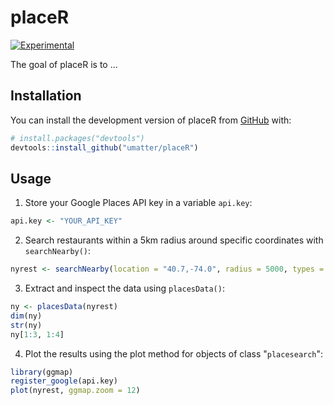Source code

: 
# placeR

<!-- badges: start -->
[![Experimental](https://img.shields.io/badge/status-experimental-orange)](https://github.com/umatter/placeR)
<!-- badges: end -->

The goal of placeR is to ...

## Installation

You can install the development version of placeR from [GitHub](https://github.com/) with:

``` r
# install.packages("devtools")
devtools::install_github("umatter/placeR")
```

## Usage

1. Store your Google Places API key in a variable `api.key`:

```R
api.key <- "YOUR_API_KEY"
```

2. Search restaurants within a 5km radius around specific coordinates with `searchNearby()`:

```R
nyrest <- searchNearby(location = "40.7,-74.0", radius = 5000, types = "restaurant")
```

3. Extract and inspect the data using `placesData()`:

```R
ny <- placesData(nyrest)
dim(ny)
str(ny)
ny[1:3, 1:4]
```

4. Plot the results using the plot method for objects of class "`placesearch`":

```R
library(ggmap)
register_google(api.key)
plot(nyrest, ggmap.zoom = 12)
```
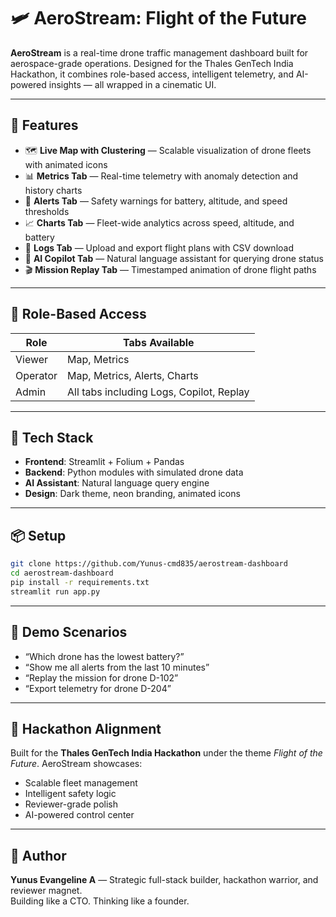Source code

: # 🛩️ AeroStream: Flight of the Future

**AeroStream** is a real-time drone traffic management dashboard built for aerospace-grade operations. Designed for the Thales GenTech India Hackathon, it combines role-based access, intelligent telemetry, and AI-powered insights — all wrapped in a cinematic UI.

---

## 🚀 Features

- 🗺️ **Live Map with Clustering** — Scalable visualization of drone fleets with animated icons
- 📊 **Metrics Tab** — Real-time telemetry with anomaly detection and history charts
- 🚨 **Alerts Tab** — Safety warnings for battery, altitude, and speed thresholds
- 📈 **Charts Tab** — Fleet-wide analytics across speed, altitude, and battery
- 📂 **Logs Tab** — Upload and export flight plans with CSV download
- 🤖 **AI Copilot Tab** — Natural language assistant for querying drone status
- 🎬 **Mission Replay Tab** — Timestamped animation of drone flight paths

---

## 🔐 Role-Based Access

| Role      | Tabs Available                              |
|-----------|---------------------------------------------|
| Viewer    | Map, Metrics                                |
| Operator  | Map, Metrics, Alerts, Charts                |
| Admin     | All tabs including Logs, Copilot, Replay    |

---

## 🧠 Tech Stack

- **Frontend**: Streamlit + Folium + Pandas
- **Backend**: Python modules with simulated drone data
- **AI Assistant**: Natural language query engine
- **Design**: Dark theme, neon branding, animated icons

---

## 📦 Setup

```bash
git clone https://github.com/Yunus-cmd835/aerostream-dashboard
cd aerostream-dashboard
pip install -r requirements.txt
streamlit run app.py
```

---

## 🧪 Demo Scenarios

- “Which drone has the lowest battery?”
- “Show me all alerts from the last 10 minutes”
- “Replay the mission for drone D-102”
- “Export telemetry for drone D-204”

---

## 🎯 Hackathon Alignment

Built for the **Thales GenTech India Hackathon** under the theme _Flight of the Future_. AeroStream showcases:

- Scalable fleet management  
- Intelligent safety logic  
- Reviewer-grade polish  
- AI-powered control center

---

## 🧠 Author

**Yunus Evangeline A** — Strategic full-stack builder, hackathon warrior, and reviewer magnet.  
Building like a CTO. Thinking like a founder.

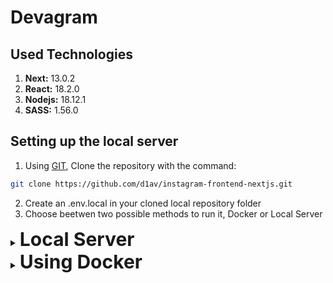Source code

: # Devagram

## Used Technologies

1. **Next:** 13.0.2
1. **React:** 18.2.0
1. **Nodejs:** 18.12.1
1. **SASS:** 1.56.0

## Setting up the local server

1. Using [GIT](https://git-scm.com/), Clone the repository with the command:
```bash
git clone https://github.com/d1av/instagram-frontend-nextjs.git
```
2. Create an .env.local in your cloned local repository folder
3. Choose beetwen two possible methods to run it, Docker or Local Server

<details>
<summary> <strong style="font-size: 30px">Local Server
</strong>
</summary>

First, run the development server:

```bash
npm install

npm run dev
# or
yarn dev
```

Open [http://localhost:3000](http://localhost:3000) with your browser to see the result.

</details>

<details>
<summary> <strong style="font-size: 30px">Using Docker
</strong>
</summary>

1. [Install Docker](https://docs.docker.com/get-docker/) on your machine.
2. Build your container: `docker build -t nextjs-docker .`.
3. Run your container: `docker run -p 3000:3000 nextjs-docker`.

You can view your images created with `docker images`.

</details>
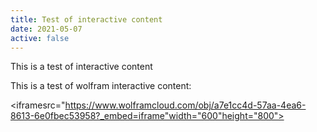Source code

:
 ```yaml
---
title: Test of interactive content
date: 2021-05-07
active: false
---
```


This is a test of interactive content

<!--more-->

This is a test of wolfram interactive content:

<iframesrc="https://www.wolframcloud.com/obj/a7e1cc4d-57aa-4ea6-8613-6e0fbec53958?_embed=iframe"width="600"height="800"></iframe>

****************

What the exercise asks = With every picture removed, give the entries above again exactly.

Completed task =
Source code

: 
# placeR

<!-- badges: start -->
[![Experimental](https://img.shields.io/badge/status-experimental-orange)](https://github.com/umatter/placeR)
<!-- badges: end -->

The goal of placeR is to ...

## Installation

You can install the development version of placeR from [GitHub](https://github.com/) with:

``` r
# install.packages("devtools")
devtools::install_github("umatter/placeR")
```

## Usage

1. Store your Google Places API key in a variable `api.key`:

```R
api.key <- "YOUR_API_KEY"
```

2. Search restaurants within a 5km radius around specific coordinates with `searchNearby()`:

```R
nyrest <- searchNearby(location = "40.7,-74.0", radius = 5000, types = "restaurant")
```

3. Extract and inspect the data using `placesData()`:

```R
ny <- placesData(nyrest)
dim(ny)
str(ny)
ny[1:3, 1:4]
```

4. Plot the results using the plot method for objects of class "`placesearch`":

```R
library(ggmap)
register_google(api.key)
plot(nyrest, ggmap.zoom = 12)
```
Source code

: # 🛩️ AeroStream: Flight of the Future

**AeroStream** is a real-time drone traffic management dashboard built for aerospace-grade operations. Designed for the Thales GenTech India Hackathon, it combines role-based access, intelligent telemetry, and AI-powered insights — all wrapped in a cinematic UI.

---

## 🚀 Features

- 🗺️ **Live Map with Clustering** — Scalable visualization of drone fleets with animated icons
- 📊 **Metrics Tab** — Real-time telemetry with anomaly detection and history charts
- 🚨 **Alerts Tab** — Safety warnings for battery, altitude, and speed thresholds
- 📈 **Charts Tab** — Fleet-wide analytics across speed, altitude, and battery
- 📂 **Logs Tab** — Upload and export flight plans with CSV download
- 🤖 **AI Copilot Tab** — Natural language assistant for querying drone status
- 🎬 **Mission Replay Tab** — Timestamped animation of drone flight paths

---

## 🔐 Role-Based Access

| Role      | Tabs Available                              |
|-----------|---------------------------------------------|
| Viewer    | Map, Metrics                                |
| Operator  | Map, Metrics, Alerts, Charts                |
| Admin     | All tabs including Logs, Copilot, Replay    |

---

## 🧠 Tech Stack

- **Frontend**: Streamlit + Folium + Pandas
- **Backend**: Python modules with simulated drone data
- **AI Assistant**: Natural language query engine
- **Design**: Dark theme, neon branding, animated icons

---

## 📦 Setup

```bash
git clone https://github.com/Yunus-cmd835/aerostream-dashboard
cd aerostream-dashboard
pip install -r requirements.txt
streamlit run app.py
```

---

## 🧪 Demo Scenarios

- “Which drone has the lowest battery?”
- “Show me all alerts from the last 10 minutes”
- “Replay the mission for drone D-102”
- “Export telemetry for drone D-204”

---

## 🎯 Hackathon Alignment

Built for the **Thales GenTech India Hackathon** under the theme _Flight of the Future_. AeroStream showcases:

- Scalable fleet management  
- Intelligent safety logic  
- Reviewer-grade polish  
- AI-powered control center

---

## 🧠 Author

**Yunus Evangeline A** — Strategic full-stack builder, hackathon warrior, and reviewer magnet.  
Building like a CTO. Thinking like a founder.

Source code

: # Devagram

## Used Technologies

1. **Next:** 13.0.2
1. **React:** 18.2.0
1. **Nodejs:** 18.12.1
1. **SASS:** 1.56.0

## Setting up the local server

1. Using [GIT](https://git-scm.com/), Clone the repository with the command:
```bash
git clone https://github.com/d1av/instagram-frontend-nextjs.git
```
2. Create an .env.local in your cloned local repository folder
3. Choose beetwen two possible methods to run it, Docker or Local Server

<details>
<summary> <strong style="font-size: 30px">Local Server
</strong>
</summary>

First, run the development server:

```bash
npm install

npm run dev
# or
yarn dev
```

Open [http://localhost:3000](http://localhost:3000) with your browser to see the result.

</details>

<details>
<summary> <strong style="font-size: 30px">Using Docker
</strong>
</summary>

1. [Install Docker](https://docs.docker.com/get-docker/) on your machine.
2. Build your container: `docker build -t nextjs-docker .`.
3. Run your container: `docker run -p 3000:3000 nextjs-docker`.

You can view your images created with `docker images`.

</details>
Source code

:
 ```yaml
---
title: Test of interactive content
date: 2021-05-07
active: false
---
```


This is a test of interactive content

<!--more-->

This is a test of wolfram interactive content:

<iframesrc="https://www.wolframcloud.com/obj/a7e1cc4d-57aa-4ea6-8613-6e0fbec53958?_embed=iframe"width="600"height="800"></iframe>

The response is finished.